Sorry, Frank and Linda. I can't write about comics every week, any more than the other columnists. But I will try harder to up my comics quotient.
No your fault Elayne, just my irrational loathing for all things sports related coming out. I realize I am in the teeny, tiny minority of humankind but I find all sports deadly dull and I really dislike the competitive aspects of it. I feel it brings out the worst in folks. Guess it's the old socialist in me but I'd rather we encouraged cooperation instead.
Read it again. Focus on the last paragraph. I think Elayne does a pretty good job of tying her love of sports in with her love of comics. And I think she does a pretty good job of contrasting masculine versus feminine aesthetics on sports and comics. Men want violence. Women want plot. I think you could characterize masculine and feminine views of sex that way. Stereotypically, men are concerned with the statistics and mechanics of sex, while women are more concerned with the relationship and romance. This has EVERYTHING to do with comics, who reads them, who writes them and why. Why are comics male dominated?

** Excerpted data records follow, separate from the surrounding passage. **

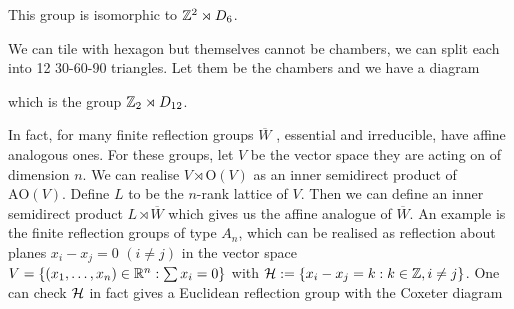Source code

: \documentclass[../main.tex]{subfiles}
\begin{document}
This group is isomorphic to $\mathbb{Z}^2 \rtimes D_6$.

We can tile with hexagon but themselves cannot be chambers, we can split each into 12 30-60-90 triangles. Let them be the chambers and we have a diagram 


which is the group $\mathbb{Z}_2 \rtimes D_{12}$.

In fact, for many finite reflection groups $\overline W$ , essential and irreducible, have affine analogous ones. For these groups, let $V$ be the vector space they are acting on of dimension $n$. We can realise $V\rtimes\text{O}(V)$ as an inner semidirect product of $\text{AO}(V)$. Define $L$ to be the $n$-rank lattice of $V$. Then we can define an inner semidirect product $L\rtimes \overline W$ which gives us the affine analogue of $\overline W$. An example is the finite reflection groups of type $A_n$, which can be realised as reflection about planes $x_i-x_j=0$ $(i\neq j)$ in the vector space $V=\{(x_1,\dots,x_n)\in\mathbb{R}^n:\sum x_i=0\}$ with $\mathcal{H} := \{x_i-x_j=k:k\in \mathbb{Z}, i\neq j\}$. One can check $\mathcal{H}$ in fact gives a Euclidean reflection group with the Coxeter diagram
\end{document}
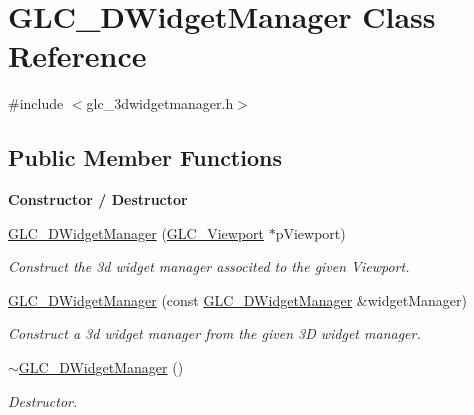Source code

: \hypertarget{class_g_l_c__3_d_widget_manager}{\section{G\-L\-C\-\_\-D\-Widget\-Manager Class Reference}
\label{class_g_l_c__3_d_widget_manager}
}


{\ttfamily \#include $<$glc\-\_\-3dwidgetmanager.\-h$>$}

\subsection*{Public Member Functions}
\begin{Indent}{\bf Constructor / Destructor}\par
\begin{DoxyCompactItemize}
\item 
\hyperlink{class_g_l_c__3_d_widget_manager_a5b8e3d78dbe56af55f6c1091c9b0771d}{G\-L\-C\-\_\-D\-Widget\-Manager} (\hyperlink{class_g_l_c___viewport}{G\-L\-C\-\_\-\-Viewport} $\ast$p\-Viewport)
\begin{DoxyCompactList}\small\item\em Construct the 3d widget manager associted to the given Viewport. \end{DoxyCompactList}\item 
\hyperlink{class_g_l_c__3_d_widget_manager_a02bda18486af64ab464e2fe7048070e2}{G\-L\-C\-\_\-D\-Widget\-Manager} (const \hyperlink{class_g_l_c__3_d_widget_manager}{G\-L\-C\-\_\-D\-Widget\-Manager} \&widget\-Manager)
\begin{DoxyCompactList}\small\item\em Construct a 3d widget manager from the given 3\-D widget manager. \end{DoxyCompactList}\item 
\hyperlink{class_g_l_c__3_d_widget_manager_a416940d03773c5d413ea49bd1ff46d08}{$\sim$\-G\-L\-C\-\_\-D\-Widget\-Manager} ()
\begin{DoxyCompactList}\small\item\em Destructor. \end{DoxyCompactList}\end{DoxyCompactItemize}
\end{Indent}

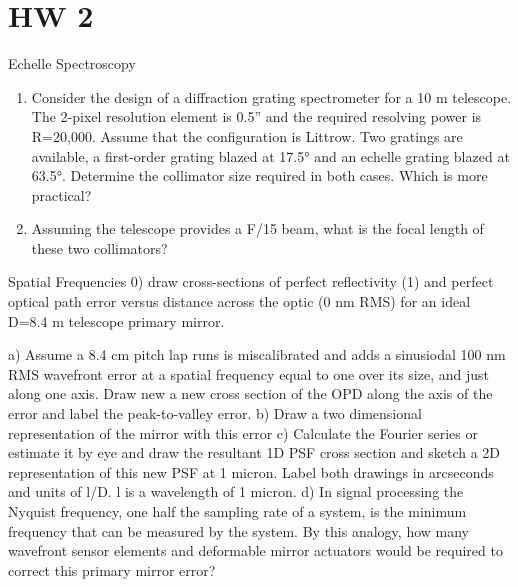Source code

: 
\section{HW 2}


\begin{frame}{Echelle Spectroscopy}

 \begin{enumerate}
 \item Consider the design of a diffraction grating spectrometer for a 10 m telescope. The 2-pixel resolution
element is 0.5” and the required resolving power is R=20,000. Assume that the configuration is Littrow.
Two gratings are available, a first-order grating blazed at 17.5° and an echelle grating blazed at 63.5°.
Determine the collimator size required in both cases. Which is more practical?
\item Assuming the telescope
provides a F/15 beam, what is the focal length of these two collimators?
\end{enumerate}
\end{frame}





\begin{frame}{Spatial Frequencies}
0) draw cross-sections of perfect reflectivity  (1) and perfect optical path error versus distance across the optic (0 nm RMS) for an ideal D=8.4 m telescope primary mirror.

a)	Assume a 8.4 cm pitch lap runs is miscalibrated and adds a sinusiodal 100 nm RMS wavefront error at a spatial frequency equal to one over its size, and just along one axis. Draw new a new cross section of the OPD along the axis of the error and label the peak-to-valley error.
b)	Draw a two dimensional representation of the mirror with this error
c)	Calculate the Fourier series or estimate it by eye and draw the resultant 1D PSF cross section and sketch a 2D representation of this new PSF at 1 micron. Label both drawings in arcseconds and units of l/D. l is a wavelength of 1 micron.
d)	In signal processing the Nyquist frequency, one half the sampling rate of a system, is the minimum frequency that can be measured by the system. By this analogy, how many wavefront sensor elements and deformable mirror actuators would be required to correct this primary mirror error?
\end{frame}
\begin{frame}{}
\end{frame}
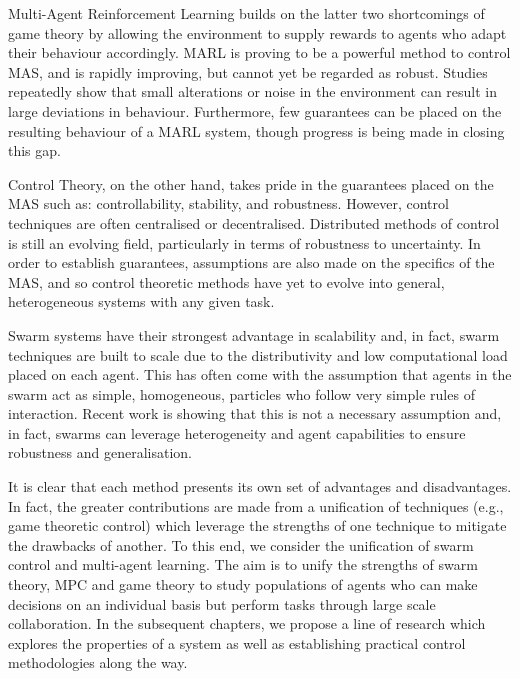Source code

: \documentclass[.../main.tex]{subfiles}
\begin{document}
Multi-Agent Reinforcement Learning builds on the latter two
shortcomings of game theory by allowing the environment to supply
rewards to agents who adapt their behaviour accordingly. MARL is
proving to be a powerful method to control MAS, and is rapidly
improving, but cannot yet be regarded as robust. Studies repeatedly
show that small alterations or noise in the environment can result in
large deviations in behaviour. Furthermore, few guarantees can be
placed on the resulting behaviour of a MARL system, though progress is
being made in closing this gap.

Control Theory, on the other hand, takes pride in the guarantees
placed on the MAS such as: controllability, stability, and
robustness. However, control techniques are often centralised or
decentralised. Distributed methods of control is still an evolving
field, particularly in terms of robustness to uncertainty. In order to
establish guarantees, assumptions are also made on the specifics of
the MAS, and so control theoretic methods have yet to evolve into
general, heterogeneous systems with any given task.

Swarm systems have their strongest advantage in scalability and, in
fact, swarm techniques are built to scale due to the distributivity
and low computational load placed on each agent. This has often come
with the assumption that agents in the swarm act as simple,
homogeneous, particles who follow very simple rules of
interaction. Recent work is showing that this is not a necessary
assumption and, in fact, swarms can leverage heterogeneity and agent
capabilities to ensure robustness and generalisation.

It is clear that each method presents its own set of advantages and
disadvantages. In fact, the greater contributions are made from a
unification of techniques (e.g., game theoretic control) which leverage
the strengths of one technique to mitigate the drawbacks of
another. To this end, we consider the unification of swarm control and
multi-agent learning. The aim is to unify the strengths of swarm
theory, MPC and game theory to study populations of agents who can
make decisions on an individual basis but perform tasks through large
scale collaboration. In the subsequent chapters, we propose a line of
research which explores the properties of a system as well as
establishing practical control methodologies along the way.
\end{document}
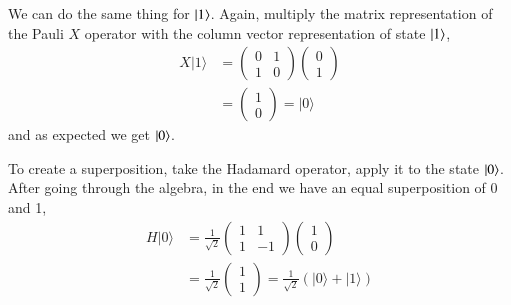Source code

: 
We can do the same thing for $\left| 1 \right\rangle$. Again, multiply the matrix representation of the Pauli $X$ operator with the column vector representation of state $\left| 1 \right\rangle$,
\begin{equation}
\begin{aligned}
X|1\rangle &=\left(\begin{array}{ll}
0 & 1 \\
1 & 0
\end{array}\right)\left(\begin{array}{l}
0 \\
1
\end{array}\right) \\
&=\left(\begin{array}{l}
1 \\
0
\end{array}\right)=|0\rangle
\end{aligned}
\end{equation}
and as expected we get $\left| 0 \right\rangle$. 

To create a superposition, take the Hadamard operator, apply it to the state $\left| 0 \right\rangle$. After going through the algebra, in the end we have an equal superposition of 0 and 1,
\begin{equation}
\begin{aligned}
H|0\rangle &=\frac{1}{\sqrt{2}}\left(\begin{array}{cc}
1 & 1 \\
1 & -1
\end{array}\right)\left(\begin{array}{l}
1 \\
0
\end{array}\right) \\
&=\frac{1}{\sqrt{2}}\left(\begin{array}{l}
1 \\
1
\end{array}\right)=\frac{1}{\sqrt{2}}(|0\rangle+|1\rangle)
\end{aligned}
\end{equation}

Aw, thanks for your support, Russ, and for seeing what I was trying to do, but overall I think it's a fair cop. ComicMix is a pop-culture site dominated by people heavily interested in comics, I can understand readers' expectations that the columnists will focus on that subject as much as the news reporters do (even though when John O writes about politics and Denny pontificates on the Pope and Michael riffs on TV shows readers seem to be okay with that). In fact, that'll be the topic of my next column, for which I thank Frank and Linda!
coming late to the party, but I am a woman who does not like baseball very much and I htought the article was interesting. I think the comments have also provided thought especially the comments about Toni Stone and Howard Cosell. And as Russ pointed out, there was an attempt made to bring it into comics culture.I like it when you and Martha write stuff since I cna see if your expereince mirrors my own in any way more closely than the fellows.